D’autres tentent de positiver étrangement en notant « qu’au moins les choses sont désormais claires », et que cette sortie de Londres de l’Union équivaut à une saine amputation qui évitera aux autres nations d’être « gangrénées » par l’euroscepticisme britannique ! Il est ahurissant que de tels mots soient employés pour commenter un processus parfaitement démocratique.
L’Europe de la peur ?
Pire : un fédéraliste européen convaincu explique doctement que la peur est le moteur de l’Union européenne… Les pays du continent firent l’Europe à partir des années 50 parce qu’ils avaient peur (d’une nouvelle guerre et de Staline), et nous devons la poursuivre dorénavant parce que nous sommes angoissés par : le terrorisme, les problèmes écologiques, Vladimir Poutine, etc.
Il faut précisément proposer aux citoyens d’Europe un projet qui suscite l’enthousiasme, le désir d’avenir, qui fasse aimer l’Union parce qu’une espérance se lève pour l’avenir de nos enfants ! On ne fonde rien de durable et de grand en mobilisant les peurs.
Transformons plutôt cet événement lourd de significations en une opportunité de définir un nouveau dessein européen enraciné dans des objectifs industriels, culturels ou de politique étrangère, et échappant à la simple accumulation de normes techniques en tous genres. On pourrait par exemple rêver d’une véritable résistance organisée au TAFTA, doublée d’une stratégie industrielle et commerciale européenne (s’appuyant sur une diplomatie économique), ou d’une politique d’influence culturelle mettant en valeur l’héritage des différentes histoires nationales et son apport au reste de l’humanité.

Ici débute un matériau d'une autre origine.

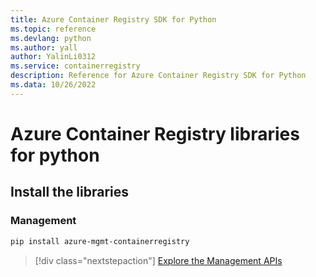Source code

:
 ```yaml
---
title: Azure Container Registry SDK for Python
ms.topic: reference
ms.devlang: python
ms.author: yall
author: YalinLi0312
ms.service: containerregistry
description: Reference for Azure Container Registry SDK for Python
ms.data: 10/26/2022
---
```

# Azure Container Registry libraries for python

## Install the libraries


### Management

```bash
pip install azure-mgmt-containerregistry
```
> [!div class="nextstepaction"]
> [Explore the Management APIs](/python/api/overview/azure/containerregistry/management)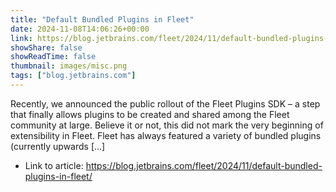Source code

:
 ```yaml
---
title: "Default Bundled Plugins in Fleet"
date: 2024-11-08T14:06:26+00:00
link: https://blog.jetbrains.com/fleet/2024/11/default-bundled-plugins-in-fleet/
showShare: false
showReadTime: false
thumbnail: images/misc.png
tags: ["blog.jetbrains.com"]
---
```

Recently, we announced the public rollout of the Fleet Plugins SDK – a step that finally allows plugins to be created and shared among the Fleet community at large. Believe it or not, this did not mark the very beginning of extensibility in Fleet. Fleet has always featured a variety of bundled plugins (currently upwards […]

- Link to article: https://blog.jetbrains.com/fleet/2024/11/default-bundled-plugins-in-fleet/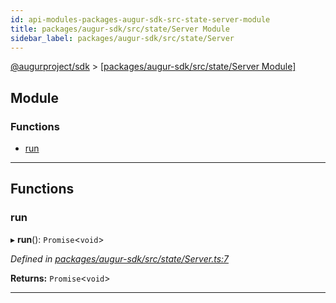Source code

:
 ```yaml
---
id: api-modules-packages-augur-sdk-src-state-server-module
title: packages/augur-sdk/src/state/Server Module
sidebar_label: packages/augur-sdk/src/state/Server
---
```


[@augurproject/sdk](api-readme.md) > [[packages/augur-sdk/src/state/Server Module]](api-modules-packages-augur-sdk-src-state-server-module.md)

## Module

### Functions

* [run](api-modules-packages-augur-sdk-src-state-server-module.md#run)

---

## Functions

<a id="run"></a>

###  run

▸ **run**(): `Promise`<`void`>

*Defined in [packages/augur-sdk/src/state/Server.ts:7](https://github.com/AugurProject/augur/blob/0ea8996003/packages/augur-sdk/src/state/Server.ts#L7)*

**Returns:** `Promise`<`void`>

___

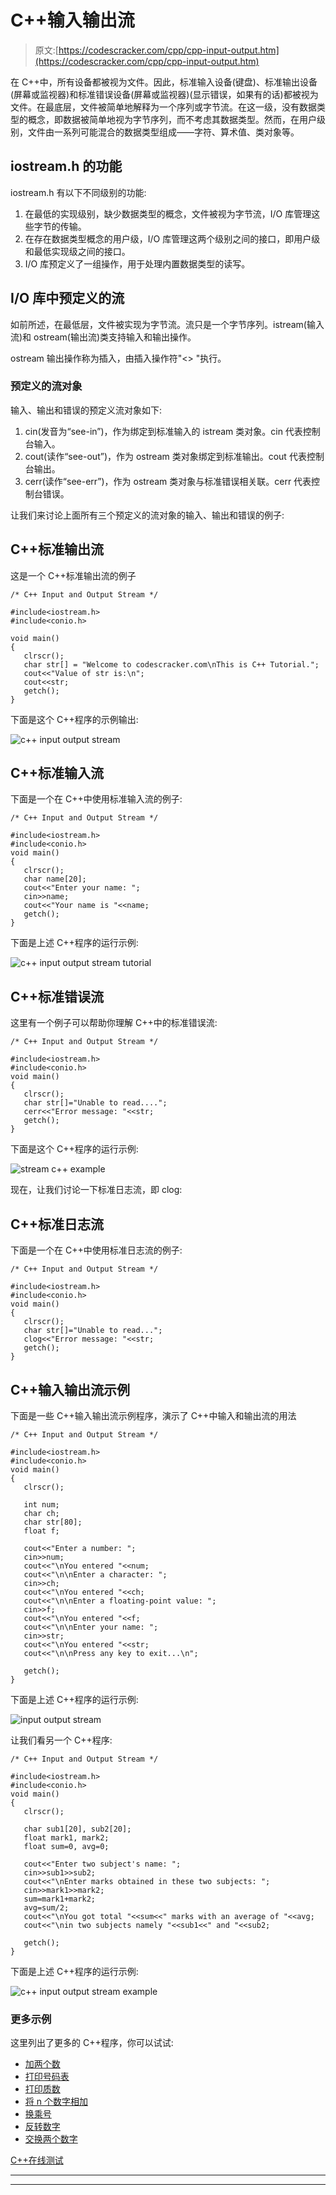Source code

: # C++输入输出流

> 原文:[https://codescracker.com/cpp/cpp-input-output.htm](https://codescracker.com/cpp/cpp-input-output.htm)

在 C++中，所有设备都被视为文件。因此，标准输入设备(键盘)、标准输出设备(屏幕或监视器)和标准错误设备(屏幕或监视器)(显示错误，如果有的话)都被视为文件。在最底层，文件被简单地解释为一个序列或字节流。在这一级，没有数据类型的概念，即数据被简单地视为字节序列，而不考虑其数据类型。然而，在用户级别，文件由一系列可能混合的数据类型组成——字符、算术值、类对象等。

## iostream.h 的功能

iostream.h 有以下不同级别的功能:

1.  在最低的实现级别，缺少数据类型的概念，文件被视为字节流，I/O 库管理这些字节的传输。
2.  在存在数据类型概念的用户级，I/O 库管理这两个级别之间的接口，即用户级和最低实现级之间的接口。
3.  I/O 库预定义了一组操作，用于处理内置数据类型的读写。

## I/O 库中预定义的流

如前所述，在最低层，文件被实现为字节流。流只是一个字节序列。istream(输入流)和 ostream(输出流)类支持输入和输出操作。

ostream 输出操作称为插入，由插入操作符"<> "执行。

### 预定义的流对象

输入、输出和错误的预定义流对象如下:

1.  cin(发音为“see-in”)，作为绑定到标准输入的 istream 类对象。cin 代表控制台输入。
2.  cout(读作“see-out”)，作为 ostream 类对象绑定到标准输出。cout 代表控制台输出。
3.  cerr(读作“see-err”)，作为 ostream 类对象与标准错误相关联。cerr 代表控制台错误。

让我们来讨论上面所有三个预定义的流对象的输入、输出和错误的例子:

## C++标准输出流

这是一个 C++标准输出流的例子

```
/* C++ Input and Output Stream */

#include<iostream.h>
#include<conio.h>

void main()
{
   clrscr();
   char str[] = "Welcome to codescracker.com\nThis is C++ Tutorial.";
   cout<<"Value of str is:\n";
   cout<<str;
   getch();
}
```

下面是这个 C++程序的示例输出:

![c++ input output stream](../Images/34b50c7574e8858c10bbf7b361986533.png)

## C++标准输入流

下面是一个在 C++中使用标准输入流的例子:

```
/* C++ Input and Output Stream */

#include<iostream.h>
#include<conio.h>
void main()
{
   clrscr();
   char name[20];
   cout<<"Enter your name: ";
   cin>>name;
   cout<<"Your name is "<<name;
   getch();
}
```

下面是上述 C++程序的运行示例:

![c++ input output stream tutorial](../Images/d902d0b1c469fbe378324940c832df3e.png)

## C++标准错误流

这里有一个例子可以帮助你理解 C++中的标准错误流:

```
/* C++ Input and Output Stream */

#include<iostream.h>
#include<conio.h>
void main()
{
   clrscr();
   char str[]="Unable to read....";
   cerr<<"Error message: "<<str;
   getch();
}
```

下面是这个 C++程序的运行示例:

![stream c++ example](../Images/2e51d3b5eac3a9ef2ae03446295368c5.png)

现在，让我们讨论一下标准日志流，即 clog:

## C++标准日志流

下面是一个在 C++中使用标准日志流的例子:

```
/* C++ Input and Output Stream */

#include<iostream.h>
#include<conio.h>
void main()
{
   clrscr();
   char str[]="Unable to read...";
   clog<<"Error message: "<<str;
   getch();
}
```

## C++输入输出流示例

下面是一些 C++输入输出流示例程序，演示了 C++中输入和输出流的用法

```
/* C++ Input and Output Stream */

#include<iostream.h>
#include<conio.h>
void main()
{
   clrscr();

   int num;
   char ch;
   char str[80];
   float f;

   cout<<"Enter a number: ";
   cin>>num;
   cout<<"\nYou entered "<<num;
   cout<<"\n\nEnter a character: ";
   cin>>ch;
   cout<<"\nYou entered "<<ch;
   cout<<"\n\nEnter a floating-point value: ";
   cin>>f;
   cout<<"\nYou entered "<<f;
   cout<<"\n\nEnter your name: ";
   cin>>str;
   cout<<"\nYou entered "<<str;
   cout<<"\n\nPress any key to exit...\n";

   getch();
}
```

下面是上述 C++程序的运行示例:

![input output stream](../Images/0855652e213a936c1d10948c27756c27.png)

让我们看另一个 C++程序:

```
/* C++ Input and Output Stream */

#include<iostream.h>
#include<conio.h>
void main()
{
   clrscr();

   char sub1[20], sub2[20];
   float mark1, mark2;
   float sum=0, avg=0;

   cout<<"Enter two subject's name: ";
   cin>>sub1>>sub2;
   cout<<"\nEnter marks obtained in these two subjects: ";
   cin>>mark1>>mark2;
   sum=mark1+mark2;
   avg=sum/2;
   cout<<"\nYou got total "<<sum<<" marks with an average of "<<avg;
   cout<<"\nin two subjects namely "<<sub1<<" and "<<sub2;

   getch();
}
```

下面是上述 C++程序的运行示例:

![c++ input output stream example](../Images/3abb0caf84168156180835d616fdfbc3.png)

### 更多示例

这里列出了更多的 C++程序，你可以试试:

*   [加两个数](/cpp/program/cpp-program-add-two-numbers.htm)
*   [打印号码表](/cpp/program/cpp-program-print-table-of-number.htm)
*   [打印质数](/cpp/program/cpp-program-print-prime-numbers.htm)
*   [将 n 个数字相加](/cpp/program/cpp-program-add-n-numbers.htm)
*   [换乘号](/cpp/program/cpp-program-interchange-numbers.htm)
*   [反转数字](/cpp/program/cpp-program-reverse-numbers.htm)
*   [交换两个数字](/cpp/program/cpp-program-swap-two-numbers.htm)

[C++在线测试](/exam/showtest.php?subid=3)

* * *

* * *
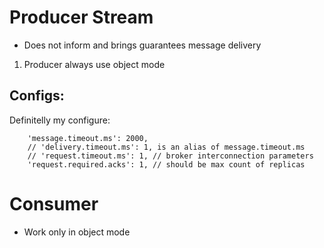 # Producer Stream

* Does not inform and brings guarantees message delivery

1. Producer always use object mode

## Configs:
Definitelly my configure:
```
    'message.timeout.ms': 2000,
    // 'delivery.timeout.ms': 1, is an alias of message.timeout.ms
    // 'request.timeout.ms': 1, // broker interconnection parameters
    'request.required.acks': 1, // should be max count of replicas
```


# Consumer

* Work only in object mode
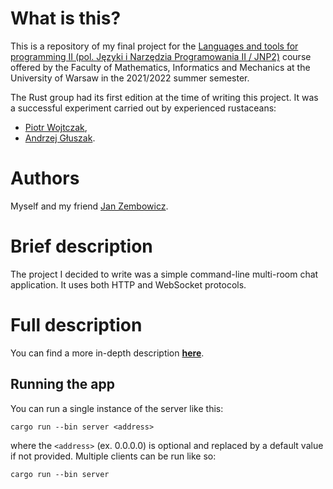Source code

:# What is this?

This is a repository of my final project for the [Languages and tools for programming II (pol. Języki i Narzędzia Programowania II / JNP2)](https://usosweb.mimuw.edu.pl/kontroler.php?_action=katalog2%2Fprzedmioty%2FpokazPrzedmiot&prz_kod=1000-224bJNP2&lang=en) course offered by the Faculty of Mathematics, Informatics and Mechanics at the University of Warsaw in the 2021/2022 summer semester.

The Rust group had its first edition at the time of writing this project. It was a successful experiment carried out by experienced rustaceans:
- [Piotr Wojtczak](https://github.com/StarostaGit),
- [Andrzej Głuszak](https://github.com/agluszak).

# Authors

Myself and my friend [Jan Zembowicz](https://github.com/JWZ1996).

# Brief description

The project I decided to write was a simple command-line multi-room chat application. It uses both HTTP and WebSocket protocols.

# Full description 

You can find a more in-depth description [**here**](https://github.com/kfernandez31/JNP2-Rust-Chatter/blob/main/description.md).


## Running the app
You can run a single instance of the server like this:
```
cargo run --bin server <address>
```
where the `<address>` (ex. 0.0.0.0) is optional and replaced by a default value if not provided.
Multiple clients can be run like so:
```
cargo run --bin server
```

Ce choix britannique du Brexit porte bien entendu un message fort qu’il importe de décrypter convenablement. Les peuples européens veulent régler leurs comptes avec leurs élites… Dans tous les domaines. Indiscutablement, l’extrême droite va instrumentaliser ce vote et cette tendance à l’euroscepticisme dans la plupart des pays du continent. Mais la dénonciation grandiloquente du populisme ne sert à rien.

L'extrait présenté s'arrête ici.